Every line with "chaînes" in it must be copied from the data.

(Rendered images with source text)
"""

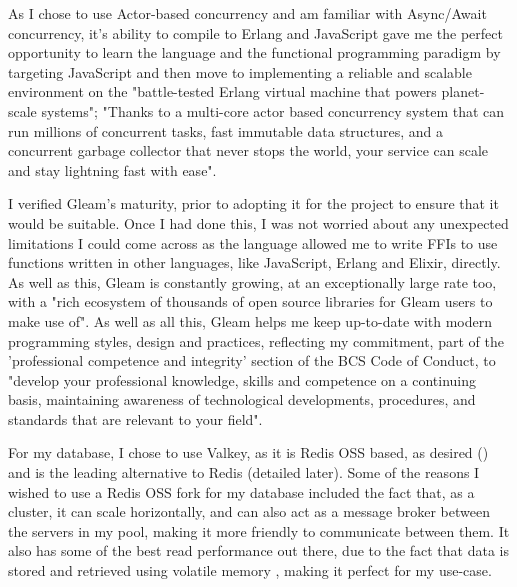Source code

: \documentclass[]{final}
\begin{document}
As I chose to use Actor-based concurrency and am familiar with
Async/Await concurrency, it's ability to compile to Erlang and
JavaScript gave me the perfect opportunity to learn the language and
the functional programming paradigm by targeting JavaScript and then
move to implementing a reliable and scalable environment on the
"battle-tested Erlang virtual machine that powers planet-scale systems";
"Thanks to a multi-core actor based concurrency system that can run millions
of concurrent tasks, fast immutable data structures, and a concurrent garbage
collector that never stops the world, your service can scale and stay lightning
fast with ease".


I verified Gleam's maturity, prior to adopting it for the project to ensure
that it would be suitable. Once I had done this, I was not worried about
any unexpected limitations I could come across as the language allowed
me to write FFIs to use functions written in other languages, like JavaScript,
Erlang and Elixir, directly. As well as this, Gleam is constantly growing,
at an exceptionally large rate too, with a "rich ecosystem of thousands of
open source libraries for Gleam users to make use of".
As well as all this, Gleam helps me keep up-to-date with modern
programming styles, design and practices, reflecting my commitment,
part of the 'professional competence and integrity' section of the
BCS Code of Conduct, to
"develop your professional knowledge, skills and competence on a continuing
basis, maintaining awareness of technological developments, procedures, and
standards that are relevant to your field".

For my database, I chose to use Valkey, as it is Redis OSS based, as
desired {\hypersetup{linkcolor=teal}(\pageref{REDISOSS})} and is
the leading alternative to Redis (detailed later).
Some of the reasons I wished to use a Redis OSS fork for my database included
the fact that,
as a cluster, it can scale horizontally, and can also act as a message
broker between the servers in my pool, making it more friendly to communicate
between them. It also has some of the best read
performance out there, due to the fact that data is stored and retrieved
using volatile memory \cite{department_of_information_systems_university_of_nizwa_sultanate_of_oman_study_2022},
making it perfect for my use-case.
\end{document}
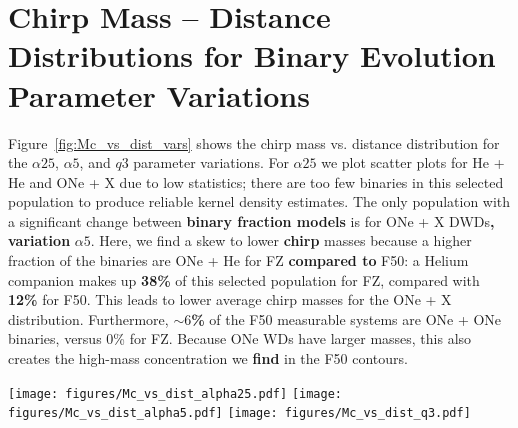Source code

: \documentclass[twocolumn, linenumbers]{aastex631}
\begin{document}
\section{Chirp Mass -- Distance Distributions for Binary Evolution Parameter Variations}\label{appendix:Mc_dist_vars}

Figure~\ref{fig:Mc_vs_dist_vars} shows the chirp mass vs. distance distribution for the $\alpha25$, $\alpha5$, and $q3$ parameter variations. For $\alpha25$ we plot scatter plots for He + He and ONe + X due to low statistics; there are too few binaries in this selected population to produce reliable kernel density estimates. The only population with a significant change between \textbf{binary fraction models} is for ONe + X DWDs\textbf{, variation} $\alpha5$. Here, we find a skew to lower \textbf{chirp} masses because a higher fraction of the binaries are ONe + He for FZ \textbf{compared to} F50: a Helium companion makes up \textbf{38\%} of this selected population for FZ, compared with \textbf{12\%} for F50. This leads to lower average chirp masses for the ONe + X distribution. Furthermore, \textbf{$\sim6$\%} of the F50 measurable systems are ONe + ONe binaries, versus 0\% for FZ. Because ONe WDs have larger masses, this also creates the high-mass concentration we \textbf{find} in the F50 contours.
\begin{figure*}[h]
    \centering
	\texttt{[image: figures/Mc\_vs\_dist\_alpha25.pdf]}
	\texttt{[image: figures/Mc\_vs\_dist\_alpha5.pdf]}
	\texttt{[image: figures/Mc\_vs\_dist\_q3.pdf]}
    \caption{Chirp mass -- distance distributions for our other three binary evolution parameter variations. We plot the $\alpha25$ populations of He + He and ONe + X DWDs as scatter points since there are too few binaries to produce meaningful density distributions. Again, we have plotted each DWD type's population that exhibit observable GW frequency evolution and have $\rm{SNR}>7$. Contours show the 5$^{\rm{th}}$, 25$^{\rm{th}}$, 50$^{\rm{th}}$, 75$^{\rm{th}}$ and 95$^{\rm{th}}$ percentiles. Most populations remain unchanged between binary fraction models except for ONe + X DWDs in $\alpha5$, due to the number of He vs. CO vs. ONe companions between each model.}
    \label{fig:Mc_vs_dist_vars}
\end{figure*}
\end{document}
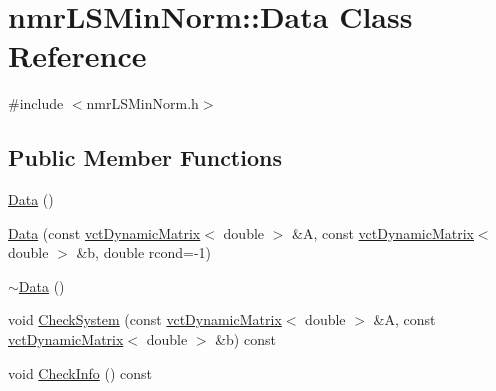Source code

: \hypertarget{classnmr_l_s_min_norm_1_1_data}{\section{nmr\-L\-S\-Min\-Norm\-:\-:Data Class Reference}
\label{classnmr_l_s_min_norm_1_1_data}
}


{\ttfamily \#include $<$nmr\-L\-S\-Min\-Norm.\-h$>$}

\subsection*{Public Member Functions}
\begin{DoxyCompactItemize}
\item 
\hyperlink{classnmr_l_s_min_norm_1_1_data_aac14796a2e9ea67eabed1c3aeafb18dc}{Data} ()
\item 
\hyperlink{classnmr_l_s_min_norm_1_1_data_a75696f0eb43c94317631b82f5dd3d06e}{Data} (const \hyperlink{classvct_dynamic_matrix}{vct\-Dynamic\-Matrix}$<$ double $>$ \&A, const \hyperlink{classvct_dynamic_matrix}{vct\-Dynamic\-Matrix}$<$ double $>$ \&b, double rcond=-\/1)
\item 
\hyperlink{classnmr_l_s_min_norm_1_1_data_a7f1b52e36a8c52466bab96cff2d720b3}{$\sim$\-Data} ()
\item 
void \hyperlink{classnmr_l_s_min_norm_1_1_data_a0f04597193b0f510af26b4affc034119}{Check\-System} (const \hyperlink{classvct_dynamic_matrix}{vct\-Dynamic\-Matrix}$<$ double $>$ \&A, const \hyperlink{classvct_dynamic_matrix}{vct\-Dynamic\-Matrix}$<$ double $>$ \&b) const 
\item 
void \hyperlink{classnmr_l_s_min_norm_1_1_data_aa7c3d0742321eeec5f6e7d87f942b111}{Check\-Info} () const 
\end{DoxyCompactItemize}
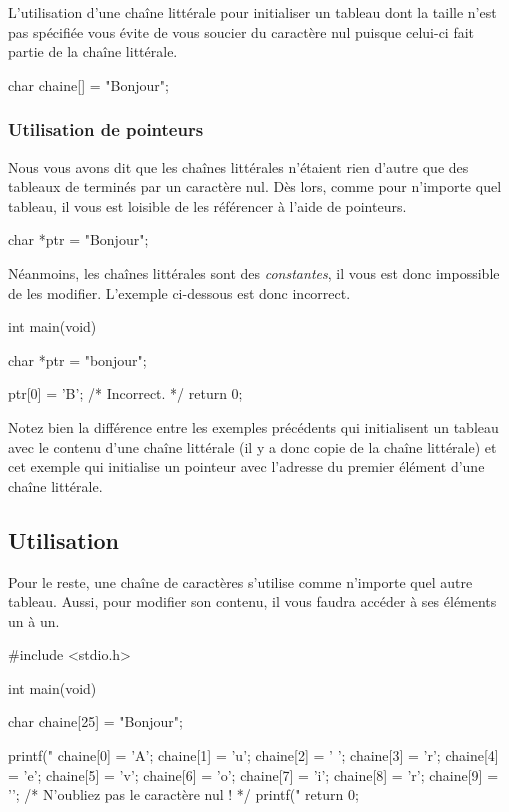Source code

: L'utilisation d'une chaîne littérale pour initialiser un tableau dont la
taille n'est pas spécifiée vous évite de vous soucier du caractère nul
puisque celui-ci fait partie de la chaîne littérale.

\begin{C}
char chaine[] = "Bonjour";
\end{C}

\subsubsection{Utilisation de pointeurs}
\label{utilisation-de-pointeurs}

Nous vous avons dit que les chaînes littérales n'étaient rien d'autre
que des tableaux de  terminés par un caractère nul. Dès
lors, comme pour n'importe quel tableau, il vous est loisible de les
référencer à l'aide de pointeurs.

\begin{C}
char *ptr = "Bonjour";
\end{C}

Néanmoins, les chaînes littérales sont des \emph{constantes}, il vous
est donc impossible de les modifier. L'exemple ci-dessous est donc
incorrect.

\begin{C}
int main(void)
{
    char *ptr = "bonjour";

    ptr[0] = 'B'; /* Incorrect. */
    return 0;
}
\end{C}

\begin{attentionbox}
  Notez bien la différence entre les
exemples précédents qui initialisent un tableau avec le contenu d'une
chaîne littérale (il y a donc copie de la chaîne littérale) et cet
exemple qui initialise un pointeur avec l'adresse du premier élément
d'une chaîne littérale.
\end{attentionbox}


\subsection{Utilisation}
\label{utilisation-1}

Pour le reste, une chaîne de caractères s'utilise comme n'importe quel
autre tableau. Aussi, pour modifier son contenu, il vous faudra accéder
à ses éléments un à un.

\begin{C}
#include <stdio.h>


int main(void)
{
    char chaine[25] = "Bonjour";

    printf("%
    chaine[0] = 'A';
    chaine[1] = 'u';
    chaine[2] = ' ';
    chaine[3] = 'r';
    chaine[4] = 'e';
    chaine[5] = 'v';
    chaine[6] = 'o';
    chaine[7] = 'i';
    chaine[8] = 'r';
    chaine[9] = '\0'; /* N'oubliez pas le caractère nul ! */
    printf("%
    return 0;
}
\end{C}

"""

• Answer for this exercise:
Nous vous avons dit que les chaînes littérales n'étaient rien d'autre
Néanmoins, les chaînes littérales sont des \emph{constantes}, il vous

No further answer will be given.